Easton told me the other day that he doesn’t remember what it was like to not be a surfer. It’s a passion that feels so natural he said it’s weird to think of himself as someone who had never surfed before–who didn’t know the feeling of riding a wave. Surfing has become such a huge part of his life in the past seven months that he no longer recognises the boy he used to be. We keep joking that with his sun-bleached hair, sun-kissed skin and ‘surfy’ vibe, nobody in London will recognise him either!

It’s not just Easton. Michael is equally obsessed, and Quin and Ivy, though less fanatical, get out on the waves nearly every time we go to the beach. Surfing has become a routine part of our daily schedule, with trips to the beach squeezed in on either side of our home-schooling lessons nearly every day (I have never heard Michael speak about wind direction and ocean swells with such concern as he does now, plotting out which beach to visit depending on the conditions).

Our favourite break has been The Pass in Byron Bay. It’s famous for its right-hand point break and consistently good waves, perfect for all abilities. We’d usually arrive to The Pass in the afternoon. We’d set up our camp on the small beach, lay out our big, stripy towel and kick off our shoes. Before I knew it the boys would be on the waves while the girls and I collected seashells or played in the tide pools, cheering the boys on each time they caught a wave. After a busy morning of house chores, work and homeschool, this was the perfect way to slow down and unwind for the afternoon. We’d usually watch the sun go down from our little perch on the beach, reminded of another day’s end and how lucky we are to be spending these days together as a family.


Raegan Glazner joined us at The Pass earlier this month for an interview feature in The Grace Tales and snapped these photos for us. I am so thankful to have these as a way to document our happy days in Byron Bay (and Easton is especially excited to have photos to show his friends!). Thank you, Raegan!

7 thoughts on “Surfing The Pass, Byron Bay

  1. I love to follow your travels! Can you tell me who makes your and Ivy’s swim cover ups? They look perfect for summer weather. Thanks and happy surfing

    • I was going to ask the same question Beth. Where are you beach dresses/kaftans from – they are adorable 😍

  2. It is curious how the place where you live can determine your life. It is curious that Easton barely remember the guy who he used to be 7 months ago, just because you had this wonderful idea to travel the world with your family. It is clear that this fantastic adventure have changed your life for the better …it Just makes me a little sad that you have to go back to London where the sun doesn’t shine so much and there’re not so many waves to ride … Or maybe you won’t be back ?? Enjoy every second, that’s seem magical!! Hugs!

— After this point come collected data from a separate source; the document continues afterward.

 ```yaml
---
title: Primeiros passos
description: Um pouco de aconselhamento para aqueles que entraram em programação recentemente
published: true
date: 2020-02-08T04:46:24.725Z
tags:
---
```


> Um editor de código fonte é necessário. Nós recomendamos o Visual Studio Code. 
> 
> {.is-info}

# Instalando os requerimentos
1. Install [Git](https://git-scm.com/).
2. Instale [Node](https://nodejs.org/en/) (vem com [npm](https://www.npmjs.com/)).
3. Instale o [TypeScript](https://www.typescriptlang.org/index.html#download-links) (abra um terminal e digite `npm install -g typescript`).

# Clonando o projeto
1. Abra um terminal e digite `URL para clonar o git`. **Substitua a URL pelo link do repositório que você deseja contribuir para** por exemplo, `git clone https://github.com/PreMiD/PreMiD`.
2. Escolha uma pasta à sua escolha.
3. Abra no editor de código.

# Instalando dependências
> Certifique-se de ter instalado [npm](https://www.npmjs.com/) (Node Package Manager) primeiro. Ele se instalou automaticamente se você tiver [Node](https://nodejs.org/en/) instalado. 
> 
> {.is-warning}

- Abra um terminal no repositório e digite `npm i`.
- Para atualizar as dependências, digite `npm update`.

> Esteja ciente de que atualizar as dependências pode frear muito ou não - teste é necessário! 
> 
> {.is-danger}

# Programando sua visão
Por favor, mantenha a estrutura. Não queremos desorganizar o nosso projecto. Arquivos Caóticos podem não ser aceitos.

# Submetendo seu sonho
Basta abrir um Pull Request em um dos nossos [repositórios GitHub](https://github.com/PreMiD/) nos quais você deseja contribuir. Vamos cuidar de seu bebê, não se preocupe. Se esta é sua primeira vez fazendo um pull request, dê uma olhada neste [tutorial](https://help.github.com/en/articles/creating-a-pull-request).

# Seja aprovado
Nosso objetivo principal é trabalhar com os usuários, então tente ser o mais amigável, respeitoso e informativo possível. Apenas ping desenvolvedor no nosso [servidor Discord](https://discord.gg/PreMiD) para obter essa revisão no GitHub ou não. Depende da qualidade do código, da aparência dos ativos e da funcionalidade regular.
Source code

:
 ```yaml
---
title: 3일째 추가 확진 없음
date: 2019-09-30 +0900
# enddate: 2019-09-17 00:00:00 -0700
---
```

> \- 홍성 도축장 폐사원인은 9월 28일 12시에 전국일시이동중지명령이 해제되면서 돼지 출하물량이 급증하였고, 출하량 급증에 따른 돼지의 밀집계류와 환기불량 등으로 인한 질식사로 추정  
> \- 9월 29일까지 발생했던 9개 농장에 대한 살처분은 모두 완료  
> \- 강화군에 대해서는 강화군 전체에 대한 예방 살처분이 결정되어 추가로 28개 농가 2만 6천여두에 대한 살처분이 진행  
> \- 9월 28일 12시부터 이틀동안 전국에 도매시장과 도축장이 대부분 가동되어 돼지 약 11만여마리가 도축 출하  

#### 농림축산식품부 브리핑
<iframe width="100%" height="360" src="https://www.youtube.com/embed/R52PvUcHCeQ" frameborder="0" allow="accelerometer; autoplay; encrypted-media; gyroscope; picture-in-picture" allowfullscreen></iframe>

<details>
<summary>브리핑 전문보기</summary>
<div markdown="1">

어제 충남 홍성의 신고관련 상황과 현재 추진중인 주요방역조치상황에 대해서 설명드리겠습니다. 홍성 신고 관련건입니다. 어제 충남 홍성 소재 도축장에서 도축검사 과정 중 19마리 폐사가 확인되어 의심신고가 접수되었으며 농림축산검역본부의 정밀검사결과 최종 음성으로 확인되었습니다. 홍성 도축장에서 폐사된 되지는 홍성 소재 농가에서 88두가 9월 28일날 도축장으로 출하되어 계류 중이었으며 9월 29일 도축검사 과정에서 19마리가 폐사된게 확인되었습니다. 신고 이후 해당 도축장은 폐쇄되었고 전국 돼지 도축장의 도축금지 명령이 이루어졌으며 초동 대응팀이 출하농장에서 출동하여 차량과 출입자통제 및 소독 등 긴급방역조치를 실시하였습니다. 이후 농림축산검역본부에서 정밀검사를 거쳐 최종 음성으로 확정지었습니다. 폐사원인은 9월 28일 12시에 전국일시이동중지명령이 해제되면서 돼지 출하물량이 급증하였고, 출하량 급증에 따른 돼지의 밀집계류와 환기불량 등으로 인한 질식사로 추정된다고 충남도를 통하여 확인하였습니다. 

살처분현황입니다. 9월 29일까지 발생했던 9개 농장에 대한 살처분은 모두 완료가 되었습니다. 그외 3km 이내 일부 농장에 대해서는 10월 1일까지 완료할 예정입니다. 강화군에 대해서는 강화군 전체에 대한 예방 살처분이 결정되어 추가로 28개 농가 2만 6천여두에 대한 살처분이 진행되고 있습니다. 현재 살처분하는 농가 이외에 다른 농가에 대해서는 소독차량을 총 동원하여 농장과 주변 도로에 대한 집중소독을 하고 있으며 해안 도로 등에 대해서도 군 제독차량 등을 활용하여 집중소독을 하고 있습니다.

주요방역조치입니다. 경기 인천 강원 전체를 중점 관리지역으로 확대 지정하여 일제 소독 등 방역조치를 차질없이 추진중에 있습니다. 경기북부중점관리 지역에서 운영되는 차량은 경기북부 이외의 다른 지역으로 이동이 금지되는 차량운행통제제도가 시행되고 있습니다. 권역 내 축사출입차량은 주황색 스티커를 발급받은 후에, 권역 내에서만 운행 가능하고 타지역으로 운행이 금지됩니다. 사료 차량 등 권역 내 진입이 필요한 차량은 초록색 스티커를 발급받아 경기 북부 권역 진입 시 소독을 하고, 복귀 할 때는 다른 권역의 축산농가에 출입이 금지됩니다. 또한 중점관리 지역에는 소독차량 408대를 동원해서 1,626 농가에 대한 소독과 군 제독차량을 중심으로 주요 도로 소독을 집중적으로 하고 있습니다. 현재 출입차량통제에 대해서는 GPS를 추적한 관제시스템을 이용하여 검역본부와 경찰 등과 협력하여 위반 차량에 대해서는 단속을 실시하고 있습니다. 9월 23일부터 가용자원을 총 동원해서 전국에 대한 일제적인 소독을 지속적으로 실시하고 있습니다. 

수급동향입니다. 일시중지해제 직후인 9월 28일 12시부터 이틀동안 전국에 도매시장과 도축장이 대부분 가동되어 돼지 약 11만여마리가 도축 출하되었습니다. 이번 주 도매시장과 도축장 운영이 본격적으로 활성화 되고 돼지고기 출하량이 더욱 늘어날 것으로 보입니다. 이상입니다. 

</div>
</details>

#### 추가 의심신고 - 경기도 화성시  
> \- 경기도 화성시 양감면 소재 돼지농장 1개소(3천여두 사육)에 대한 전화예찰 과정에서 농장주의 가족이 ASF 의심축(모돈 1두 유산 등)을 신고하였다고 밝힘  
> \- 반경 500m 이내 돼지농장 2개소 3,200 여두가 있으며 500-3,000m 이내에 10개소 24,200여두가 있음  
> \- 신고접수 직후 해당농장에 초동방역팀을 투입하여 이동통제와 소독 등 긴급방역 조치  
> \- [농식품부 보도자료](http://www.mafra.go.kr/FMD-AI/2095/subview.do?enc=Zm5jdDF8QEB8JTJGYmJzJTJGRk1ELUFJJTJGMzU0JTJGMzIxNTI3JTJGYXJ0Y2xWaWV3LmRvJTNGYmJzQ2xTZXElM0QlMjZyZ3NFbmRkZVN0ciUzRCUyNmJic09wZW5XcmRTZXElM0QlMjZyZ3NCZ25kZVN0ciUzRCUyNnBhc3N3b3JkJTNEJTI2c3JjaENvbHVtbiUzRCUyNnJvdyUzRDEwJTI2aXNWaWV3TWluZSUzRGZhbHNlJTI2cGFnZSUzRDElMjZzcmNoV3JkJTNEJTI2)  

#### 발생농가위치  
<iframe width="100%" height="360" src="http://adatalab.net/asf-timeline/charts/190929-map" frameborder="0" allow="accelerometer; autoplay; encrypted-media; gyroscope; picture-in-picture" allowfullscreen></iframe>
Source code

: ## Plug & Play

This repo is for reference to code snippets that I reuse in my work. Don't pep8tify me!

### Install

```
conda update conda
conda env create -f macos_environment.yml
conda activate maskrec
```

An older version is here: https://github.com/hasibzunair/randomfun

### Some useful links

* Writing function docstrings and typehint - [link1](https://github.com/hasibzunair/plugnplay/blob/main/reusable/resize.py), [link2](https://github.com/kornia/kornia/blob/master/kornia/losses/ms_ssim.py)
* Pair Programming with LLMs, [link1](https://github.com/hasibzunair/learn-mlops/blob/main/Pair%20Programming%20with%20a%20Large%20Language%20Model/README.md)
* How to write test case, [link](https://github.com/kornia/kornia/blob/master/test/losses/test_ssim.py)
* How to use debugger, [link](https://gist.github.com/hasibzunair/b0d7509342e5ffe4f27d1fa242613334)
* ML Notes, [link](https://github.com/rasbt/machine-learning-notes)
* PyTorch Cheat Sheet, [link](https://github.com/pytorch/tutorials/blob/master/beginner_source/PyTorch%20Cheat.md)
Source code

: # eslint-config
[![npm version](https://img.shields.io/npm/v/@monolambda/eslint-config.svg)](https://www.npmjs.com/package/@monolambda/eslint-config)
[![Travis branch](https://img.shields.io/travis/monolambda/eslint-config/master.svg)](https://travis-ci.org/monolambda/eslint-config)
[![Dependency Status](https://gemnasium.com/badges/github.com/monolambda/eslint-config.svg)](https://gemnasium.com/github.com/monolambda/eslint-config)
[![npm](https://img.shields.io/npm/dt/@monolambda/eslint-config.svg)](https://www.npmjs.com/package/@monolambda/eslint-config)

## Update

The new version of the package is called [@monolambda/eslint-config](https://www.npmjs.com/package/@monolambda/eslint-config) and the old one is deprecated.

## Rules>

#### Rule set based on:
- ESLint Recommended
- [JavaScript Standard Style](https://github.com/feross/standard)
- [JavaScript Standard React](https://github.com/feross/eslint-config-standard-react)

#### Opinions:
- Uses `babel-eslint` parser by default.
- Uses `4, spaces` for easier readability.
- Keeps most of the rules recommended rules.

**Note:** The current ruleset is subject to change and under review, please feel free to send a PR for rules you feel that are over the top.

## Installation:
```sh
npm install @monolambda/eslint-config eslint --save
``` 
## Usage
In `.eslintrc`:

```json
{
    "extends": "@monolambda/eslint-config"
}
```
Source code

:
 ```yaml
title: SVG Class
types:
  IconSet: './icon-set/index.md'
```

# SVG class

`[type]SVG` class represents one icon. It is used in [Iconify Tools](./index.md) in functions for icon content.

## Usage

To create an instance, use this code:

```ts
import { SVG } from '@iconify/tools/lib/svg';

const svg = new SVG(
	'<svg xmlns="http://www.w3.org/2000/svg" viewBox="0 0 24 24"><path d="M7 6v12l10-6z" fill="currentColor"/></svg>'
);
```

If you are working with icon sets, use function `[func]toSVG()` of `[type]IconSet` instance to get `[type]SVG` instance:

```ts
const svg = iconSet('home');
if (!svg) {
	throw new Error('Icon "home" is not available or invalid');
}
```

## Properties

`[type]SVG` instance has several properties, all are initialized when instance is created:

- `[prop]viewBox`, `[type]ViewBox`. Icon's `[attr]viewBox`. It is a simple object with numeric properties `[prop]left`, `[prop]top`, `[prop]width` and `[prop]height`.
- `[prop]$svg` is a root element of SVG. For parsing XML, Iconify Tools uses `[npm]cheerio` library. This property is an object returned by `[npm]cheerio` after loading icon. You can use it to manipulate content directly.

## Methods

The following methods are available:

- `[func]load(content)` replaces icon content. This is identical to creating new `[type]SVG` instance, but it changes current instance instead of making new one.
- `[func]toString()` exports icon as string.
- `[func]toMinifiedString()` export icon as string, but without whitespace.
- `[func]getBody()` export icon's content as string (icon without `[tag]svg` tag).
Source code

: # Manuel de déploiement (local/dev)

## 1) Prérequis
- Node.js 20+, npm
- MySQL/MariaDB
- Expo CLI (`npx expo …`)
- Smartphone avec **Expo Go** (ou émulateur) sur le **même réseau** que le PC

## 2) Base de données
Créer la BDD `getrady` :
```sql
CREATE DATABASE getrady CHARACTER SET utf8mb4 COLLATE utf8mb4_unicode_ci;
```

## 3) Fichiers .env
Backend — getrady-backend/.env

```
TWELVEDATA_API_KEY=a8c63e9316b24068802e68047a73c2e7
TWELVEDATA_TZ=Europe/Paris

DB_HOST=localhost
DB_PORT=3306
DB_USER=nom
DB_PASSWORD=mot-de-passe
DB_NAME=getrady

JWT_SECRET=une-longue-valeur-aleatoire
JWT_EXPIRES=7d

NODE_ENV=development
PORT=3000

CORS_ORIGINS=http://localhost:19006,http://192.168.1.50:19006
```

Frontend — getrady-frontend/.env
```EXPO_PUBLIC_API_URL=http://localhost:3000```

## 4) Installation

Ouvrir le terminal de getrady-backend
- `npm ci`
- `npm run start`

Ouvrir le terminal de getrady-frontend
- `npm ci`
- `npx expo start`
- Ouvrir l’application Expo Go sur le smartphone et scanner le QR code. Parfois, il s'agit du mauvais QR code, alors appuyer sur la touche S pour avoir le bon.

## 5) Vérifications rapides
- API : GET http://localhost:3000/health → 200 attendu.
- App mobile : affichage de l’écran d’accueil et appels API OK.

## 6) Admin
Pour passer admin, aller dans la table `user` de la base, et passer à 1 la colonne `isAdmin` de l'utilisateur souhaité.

    • London is amazing! I am always unsure as to why everyone talks about London in a negative way? There are TONS of things to do there, come rain or shine. Places like Australia however are amazing in the summer, but in the winter it is utterly boring, especially as everything is so out of reach and spread out.

  3. Have y’all given much thought to how you’ll handle Easton’s love of surfing once you’re back in London? Love these pictures, your trip and its accompanying stories!

  4. We took a 9 month road trip and it unpredictably morphed itself into a climbing trip, where different rock climbing spots started to dictate our travel, similarly bringing us places we didn’t expect to go. Traveling and sight-seeing are fun, but you almost need that extra hobby that adds problem solving and physical activity to the equation. And soon you don’t know what you’d do without it.